**PROMPT**.
Give back all of the data unchanged. Keep every word as it is.

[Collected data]
=-=-=-=-=

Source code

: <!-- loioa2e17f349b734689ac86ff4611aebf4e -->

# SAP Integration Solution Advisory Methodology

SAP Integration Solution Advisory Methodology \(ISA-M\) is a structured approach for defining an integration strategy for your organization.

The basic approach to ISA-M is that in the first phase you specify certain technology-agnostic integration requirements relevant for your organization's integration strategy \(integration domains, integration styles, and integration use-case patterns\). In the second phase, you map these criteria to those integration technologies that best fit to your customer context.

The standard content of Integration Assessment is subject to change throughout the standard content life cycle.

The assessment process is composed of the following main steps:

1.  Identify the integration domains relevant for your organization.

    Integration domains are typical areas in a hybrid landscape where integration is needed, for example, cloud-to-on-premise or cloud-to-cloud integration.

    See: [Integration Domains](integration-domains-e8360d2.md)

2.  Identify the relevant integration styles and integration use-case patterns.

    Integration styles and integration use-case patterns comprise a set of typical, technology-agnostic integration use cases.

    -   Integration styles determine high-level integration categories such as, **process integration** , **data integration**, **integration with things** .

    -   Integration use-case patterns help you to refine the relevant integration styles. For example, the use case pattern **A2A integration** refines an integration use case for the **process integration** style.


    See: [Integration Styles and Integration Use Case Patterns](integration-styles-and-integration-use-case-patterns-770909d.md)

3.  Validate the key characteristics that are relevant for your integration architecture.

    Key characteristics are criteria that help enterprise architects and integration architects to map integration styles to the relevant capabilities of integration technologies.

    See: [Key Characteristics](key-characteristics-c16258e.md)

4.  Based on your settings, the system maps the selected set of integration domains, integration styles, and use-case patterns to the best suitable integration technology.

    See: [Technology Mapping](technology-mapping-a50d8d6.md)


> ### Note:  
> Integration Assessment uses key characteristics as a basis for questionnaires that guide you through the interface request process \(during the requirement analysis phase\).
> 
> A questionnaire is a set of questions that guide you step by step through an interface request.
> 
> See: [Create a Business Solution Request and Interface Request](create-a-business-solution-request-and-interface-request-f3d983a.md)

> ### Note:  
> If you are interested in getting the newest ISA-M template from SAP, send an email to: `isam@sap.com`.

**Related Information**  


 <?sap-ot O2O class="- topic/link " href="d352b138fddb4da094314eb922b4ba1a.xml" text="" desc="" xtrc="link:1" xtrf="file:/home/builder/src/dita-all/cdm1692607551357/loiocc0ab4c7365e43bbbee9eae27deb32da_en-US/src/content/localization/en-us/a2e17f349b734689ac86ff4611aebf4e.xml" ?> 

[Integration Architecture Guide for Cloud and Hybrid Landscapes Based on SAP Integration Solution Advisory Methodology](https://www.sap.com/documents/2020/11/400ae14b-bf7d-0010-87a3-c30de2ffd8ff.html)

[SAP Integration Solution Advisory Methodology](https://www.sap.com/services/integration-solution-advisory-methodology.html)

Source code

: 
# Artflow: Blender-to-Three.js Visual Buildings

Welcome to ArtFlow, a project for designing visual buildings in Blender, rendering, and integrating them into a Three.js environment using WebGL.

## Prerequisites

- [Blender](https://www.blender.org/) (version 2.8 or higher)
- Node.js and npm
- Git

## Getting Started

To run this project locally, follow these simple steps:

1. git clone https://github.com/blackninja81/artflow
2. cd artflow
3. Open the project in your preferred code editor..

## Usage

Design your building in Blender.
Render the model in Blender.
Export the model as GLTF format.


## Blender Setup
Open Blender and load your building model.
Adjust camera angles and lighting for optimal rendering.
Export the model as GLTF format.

=-=-=-=-=

**EXPECTED ANSWER**.
Source code

: <!-- loioa2e17f349b734689ac86ff4611aebf4e -->

# SAP Integration Solution Advisory Methodology

SAP Integration Solution Advisory Methodology \(ISA-M\) is a structured approach for defining an integration strategy for your organization.

The basic approach to ISA-M is that in the first phase you specify certain technology-agnostic integration requirements relevant for your organization's integration strategy \(integration domains, integration styles, and integration use-case patterns\). In the second phase, you map these criteria to those integration technologies that best fit to your customer context.

The standard content of Integration Assessment is subject to change throughout the standard content life cycle.

The assessment process is composed of the following main steps:

1.  Identify the integration domains relevant for your organization.

    Integration domains are typical areas in a hybrid landscape where integration is needed, for example, cloud-to-on-premise or cloud-to-cloud integration.

    See: [Integration Domains](integration-domains-e8360d2.md)

2.  Identify the relevant integration styles and integration use-case patterns.

    Integration styles and integration use-case patterns comprise a set of typical, technology-agnostic integration use cases.

    -   Integration styles determine high-level integration categories such as, **process integration** , **data integration**, **integration with things** .

    -   Integration use-case patterns help you to refine the relevant integration styles. For example, the use case pattern **A2A integration** refines an integration use case for the **process integration** style.


    See: [Integration Styles and Integration Use Case Patterns](integration-styles-and-integration-use-case-patterns-770909d.md)

3.  Validate the key characteristics that are relevant for your integration architecture.

    Key characteristics are criteria that help enterprise architects and integration architects to map integration styles to the relevant capabilities of integration technologies.

    See: [Key Characteristics](key-characteristics-c16258e.md)

4.  Based on your settings, the system maps the selected set of integration domains, integration styles, and use-case patterns to the best suitable integration technology.

    See: [Technology Mapping](technology-mapping-a50d8d6.md)


> ### Note:  
> Integration Assessment uses key characteristics as a basis for questionnaires that guide you through the interface request process \(during the requirement analysis phase\).
> 
> A questionnaire is a set of questions that guide you step by step through an interface request.
> 
> See: [Create a Business Solution Request and Interface Request](create-a-business-solution-request-and-interface-request-f3d983a.md)

> ### Note:  
> If you are interested in getting the newest ISA-M template from SAP, send an email to: `isam@sap.com`.

**Related Information**  


 <?sap-ot O2O class="- topic/link " href="d352b138fddb4da094314eb922b4ba1a.xml" text="" desc="" xtrc="link:1" xtrf="file:/home/builder/src/dita-all/cdm1692607551357/loiocc0ab4c7365e43bbbee9eae27deb32da_en-US/src/content/localization/en-us/a2e17f349b734689ac86ff4611aebf4e.xml" ?> 

[Integration Architecture Guide for Cloud and Hybrid Landscapes Based on SAP Integration Solution Advisory Methodology](https://www.sap.com/documents/2020/11/400ae14b-bf7d-0010-87a3-c30de2ffd8ff.html)

[SAP Integration Solution Advisory Methodology](https://www.sap.com/services/integration-solution-advisory-methodology.html)

Source code

: 
# Artflow: Blender-to-Three.js Visual Buildings

Welcome to ArtFlow, a project for designing visual buildings in Blender, rendering, and integrating them into a Three.js environment using WebGL.

## Prerequisites

- [Blender](https://www.blender.org/) (version 2.8 or higher)
- Node.js and npm
- Git

## Getting Started

To run this project locally, follow these simple steps:

1. git clone https://github.com/blackninja81/artflow
2. cd artflow
3. Open the project in your preferred code editor..

## Usage

Design your building in Blender.
Render the model in Blender.
Export the model as GLTF format.


## Blender Setup
Open Blender and load your building model.
Adjust camera angles and lighting for optimal rendering.
Export the model as GLTF format.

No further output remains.